For more in-depth articles on the intricacies of ASI in JavaScript, please refer to the awesome people that have written about it over and over and over again. They'll probably dive into more practical (and non-grammar-ish) details than I have here. Inimino's post is particularly awesome.
Is ASI safe?
We've seen that all of the ASI rules are pretty deterministic, and they don't rely on any kind of Black Magic from hell that only parsers and parser-writers know. They are also pretty manageable for a human brain to keep on his head while reading the code — or at least, I consider JavaScript's ASI rules, despite all of the complexity, in the same level of cognitive overhead as Python's, if only because it feels more natural to me.

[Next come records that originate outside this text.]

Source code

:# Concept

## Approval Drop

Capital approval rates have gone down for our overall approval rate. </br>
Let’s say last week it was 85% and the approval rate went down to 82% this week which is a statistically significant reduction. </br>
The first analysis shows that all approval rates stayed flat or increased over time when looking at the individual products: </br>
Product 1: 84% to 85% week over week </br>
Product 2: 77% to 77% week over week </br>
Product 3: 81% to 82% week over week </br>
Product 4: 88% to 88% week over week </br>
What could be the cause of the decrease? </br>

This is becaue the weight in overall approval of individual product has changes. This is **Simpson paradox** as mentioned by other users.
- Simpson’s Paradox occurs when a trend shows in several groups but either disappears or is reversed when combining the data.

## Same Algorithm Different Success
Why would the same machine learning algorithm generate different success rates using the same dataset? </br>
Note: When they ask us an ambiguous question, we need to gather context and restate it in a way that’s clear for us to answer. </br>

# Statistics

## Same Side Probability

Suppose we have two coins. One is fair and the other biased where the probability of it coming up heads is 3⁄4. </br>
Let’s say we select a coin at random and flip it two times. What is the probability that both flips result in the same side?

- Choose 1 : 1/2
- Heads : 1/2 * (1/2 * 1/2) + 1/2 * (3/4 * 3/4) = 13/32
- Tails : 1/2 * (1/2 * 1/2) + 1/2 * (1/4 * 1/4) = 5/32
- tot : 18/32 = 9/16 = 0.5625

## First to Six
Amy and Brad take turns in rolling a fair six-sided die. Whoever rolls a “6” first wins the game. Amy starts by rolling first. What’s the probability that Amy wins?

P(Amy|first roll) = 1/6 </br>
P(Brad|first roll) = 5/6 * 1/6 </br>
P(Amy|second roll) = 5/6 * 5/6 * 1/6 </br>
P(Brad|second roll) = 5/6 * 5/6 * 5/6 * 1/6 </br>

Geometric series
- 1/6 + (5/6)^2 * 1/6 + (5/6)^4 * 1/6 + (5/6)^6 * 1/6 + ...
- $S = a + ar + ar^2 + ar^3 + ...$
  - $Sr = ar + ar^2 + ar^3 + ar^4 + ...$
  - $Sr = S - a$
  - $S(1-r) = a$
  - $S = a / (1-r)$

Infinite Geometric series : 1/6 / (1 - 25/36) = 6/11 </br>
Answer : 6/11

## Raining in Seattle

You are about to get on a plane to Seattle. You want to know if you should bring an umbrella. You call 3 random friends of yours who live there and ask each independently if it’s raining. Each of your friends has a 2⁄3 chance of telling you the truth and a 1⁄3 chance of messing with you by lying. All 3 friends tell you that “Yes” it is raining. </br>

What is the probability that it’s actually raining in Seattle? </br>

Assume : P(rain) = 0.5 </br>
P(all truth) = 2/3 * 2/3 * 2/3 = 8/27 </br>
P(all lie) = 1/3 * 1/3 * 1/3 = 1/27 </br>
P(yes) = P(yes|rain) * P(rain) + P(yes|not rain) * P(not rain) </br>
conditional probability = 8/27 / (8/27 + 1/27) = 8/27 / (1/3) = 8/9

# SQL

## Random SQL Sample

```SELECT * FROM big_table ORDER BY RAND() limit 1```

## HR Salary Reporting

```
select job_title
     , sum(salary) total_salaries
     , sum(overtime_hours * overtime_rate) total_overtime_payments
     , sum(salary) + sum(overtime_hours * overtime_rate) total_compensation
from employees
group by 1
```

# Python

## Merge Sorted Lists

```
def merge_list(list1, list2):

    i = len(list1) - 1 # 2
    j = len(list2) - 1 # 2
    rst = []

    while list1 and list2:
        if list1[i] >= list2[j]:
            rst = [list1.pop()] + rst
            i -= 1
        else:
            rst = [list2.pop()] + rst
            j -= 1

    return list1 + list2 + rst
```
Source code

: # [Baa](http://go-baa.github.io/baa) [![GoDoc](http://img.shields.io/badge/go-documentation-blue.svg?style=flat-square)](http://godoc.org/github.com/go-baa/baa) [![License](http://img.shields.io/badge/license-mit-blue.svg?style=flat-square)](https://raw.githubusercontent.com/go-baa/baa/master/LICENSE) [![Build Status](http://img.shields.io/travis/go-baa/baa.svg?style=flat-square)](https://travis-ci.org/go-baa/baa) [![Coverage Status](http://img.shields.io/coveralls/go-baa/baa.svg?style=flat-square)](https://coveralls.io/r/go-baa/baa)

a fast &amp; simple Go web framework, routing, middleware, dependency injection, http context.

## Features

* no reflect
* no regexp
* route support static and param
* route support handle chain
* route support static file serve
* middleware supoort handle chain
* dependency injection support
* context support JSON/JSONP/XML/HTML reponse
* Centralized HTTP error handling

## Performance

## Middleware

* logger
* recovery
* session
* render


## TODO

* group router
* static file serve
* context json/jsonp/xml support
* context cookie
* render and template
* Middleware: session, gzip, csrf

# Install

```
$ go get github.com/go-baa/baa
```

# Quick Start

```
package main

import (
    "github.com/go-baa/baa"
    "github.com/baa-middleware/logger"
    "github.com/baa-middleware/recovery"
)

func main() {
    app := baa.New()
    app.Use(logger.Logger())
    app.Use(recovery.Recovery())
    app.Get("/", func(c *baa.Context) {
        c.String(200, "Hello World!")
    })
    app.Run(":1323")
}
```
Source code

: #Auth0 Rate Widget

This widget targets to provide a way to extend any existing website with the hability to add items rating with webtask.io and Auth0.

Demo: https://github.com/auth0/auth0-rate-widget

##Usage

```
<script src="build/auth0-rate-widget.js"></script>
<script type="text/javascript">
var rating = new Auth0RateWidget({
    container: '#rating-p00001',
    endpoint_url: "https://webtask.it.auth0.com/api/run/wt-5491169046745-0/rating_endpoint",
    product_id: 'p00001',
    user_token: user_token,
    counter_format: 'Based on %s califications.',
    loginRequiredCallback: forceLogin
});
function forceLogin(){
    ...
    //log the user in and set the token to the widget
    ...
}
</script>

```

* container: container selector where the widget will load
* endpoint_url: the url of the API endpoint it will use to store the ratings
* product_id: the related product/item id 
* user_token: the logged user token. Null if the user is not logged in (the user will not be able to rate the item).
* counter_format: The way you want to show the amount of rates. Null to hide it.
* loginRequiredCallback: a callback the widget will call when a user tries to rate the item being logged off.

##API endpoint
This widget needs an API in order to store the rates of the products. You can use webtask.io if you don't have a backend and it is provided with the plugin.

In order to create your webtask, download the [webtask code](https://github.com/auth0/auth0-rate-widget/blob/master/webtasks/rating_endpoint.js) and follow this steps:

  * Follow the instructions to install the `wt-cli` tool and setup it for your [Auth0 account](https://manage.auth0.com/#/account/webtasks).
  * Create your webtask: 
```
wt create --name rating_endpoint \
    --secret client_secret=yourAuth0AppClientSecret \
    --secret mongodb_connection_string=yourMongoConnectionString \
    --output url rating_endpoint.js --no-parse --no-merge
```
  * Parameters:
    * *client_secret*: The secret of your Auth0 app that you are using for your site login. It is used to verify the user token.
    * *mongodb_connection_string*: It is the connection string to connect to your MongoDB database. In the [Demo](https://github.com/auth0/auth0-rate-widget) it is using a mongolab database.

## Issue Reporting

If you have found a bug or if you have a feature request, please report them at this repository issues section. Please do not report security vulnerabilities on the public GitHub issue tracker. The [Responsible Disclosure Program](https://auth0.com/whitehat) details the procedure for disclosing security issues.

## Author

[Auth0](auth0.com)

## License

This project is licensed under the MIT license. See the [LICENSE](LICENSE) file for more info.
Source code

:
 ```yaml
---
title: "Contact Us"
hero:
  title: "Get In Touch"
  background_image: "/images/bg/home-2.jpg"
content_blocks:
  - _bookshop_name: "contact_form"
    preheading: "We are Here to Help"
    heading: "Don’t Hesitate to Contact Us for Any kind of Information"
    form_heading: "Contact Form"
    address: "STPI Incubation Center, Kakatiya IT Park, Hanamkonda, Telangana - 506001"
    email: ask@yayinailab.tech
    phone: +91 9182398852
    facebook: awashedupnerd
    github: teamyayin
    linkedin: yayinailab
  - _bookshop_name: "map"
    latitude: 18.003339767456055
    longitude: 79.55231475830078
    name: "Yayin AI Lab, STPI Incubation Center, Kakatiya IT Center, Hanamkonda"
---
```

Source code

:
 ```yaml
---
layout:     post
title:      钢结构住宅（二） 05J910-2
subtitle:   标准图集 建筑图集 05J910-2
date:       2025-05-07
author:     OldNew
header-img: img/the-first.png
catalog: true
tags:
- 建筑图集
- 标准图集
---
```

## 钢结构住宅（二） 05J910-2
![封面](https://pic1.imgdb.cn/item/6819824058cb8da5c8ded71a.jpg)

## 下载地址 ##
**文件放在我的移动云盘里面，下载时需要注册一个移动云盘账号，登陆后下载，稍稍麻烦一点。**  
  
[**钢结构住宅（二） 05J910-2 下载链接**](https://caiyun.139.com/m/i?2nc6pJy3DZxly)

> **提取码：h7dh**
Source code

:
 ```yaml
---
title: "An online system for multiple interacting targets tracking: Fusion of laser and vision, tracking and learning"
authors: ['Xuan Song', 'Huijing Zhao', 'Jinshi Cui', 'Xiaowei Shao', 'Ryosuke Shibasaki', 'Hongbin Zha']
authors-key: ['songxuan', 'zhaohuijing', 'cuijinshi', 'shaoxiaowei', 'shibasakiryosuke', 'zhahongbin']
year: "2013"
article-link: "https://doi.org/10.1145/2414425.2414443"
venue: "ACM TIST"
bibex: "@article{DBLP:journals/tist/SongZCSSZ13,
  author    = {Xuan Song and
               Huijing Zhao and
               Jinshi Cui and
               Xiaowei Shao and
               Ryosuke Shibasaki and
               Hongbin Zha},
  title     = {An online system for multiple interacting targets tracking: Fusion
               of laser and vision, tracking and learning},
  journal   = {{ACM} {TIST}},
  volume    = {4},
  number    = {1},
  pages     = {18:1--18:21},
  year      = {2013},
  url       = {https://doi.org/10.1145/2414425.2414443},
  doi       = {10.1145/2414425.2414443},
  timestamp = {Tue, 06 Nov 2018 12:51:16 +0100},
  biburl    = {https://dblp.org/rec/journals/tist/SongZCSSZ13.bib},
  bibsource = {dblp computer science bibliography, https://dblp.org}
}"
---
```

But do all of the engines implement it properly? Is it safe? Will my code suddenly break?! Well, if you've been blindly following the Cult of Crockford, you might have been lead to believe that the answer to all of those questions would be: no, NO!, BET THE HELL IT WILL.
Of course, you should apply the not
predicate from higher-order logic to all
of those answers to get the actual, useful, answers. So, addressing the
concerns in order:
Do all of the engines implement it properly?
Well, as inimino says in his post about JavaScript semicolons, there's no reason to fear any incompatible behaviour between browsers in regards to the "feature" (or misfeature, the definitions vary in the community). I have not been able to verify this claim with empiric proofs yet to date, but from my experiments in code, it seems to hold perfectly valid.
If any browser implementer would like to clarify the matter, it would be an interesting (and welcome) addition, indeed.
Another misconception is that bugs in browser JavaScript engines mean that using semicolons everywhere is safer, and will protect the developer from compatibility issues between browsers. This is simply not the case. All extant browsers implement the specification correctly with regard to ASI, and any bugs that may have existed are long since lost in the mists of early Web history. There is no reason to be concerned about browser compatibility in regard to semicolon insertion: all browsers implement the same rules and they are the rules given by the spec and explained above.
Is it safe?
No. I mean yes. I mean, it depends on what you mean by safe. From a technical stand-point, it is perfectly safe — after all, it is deterministic. You just need to know the rules.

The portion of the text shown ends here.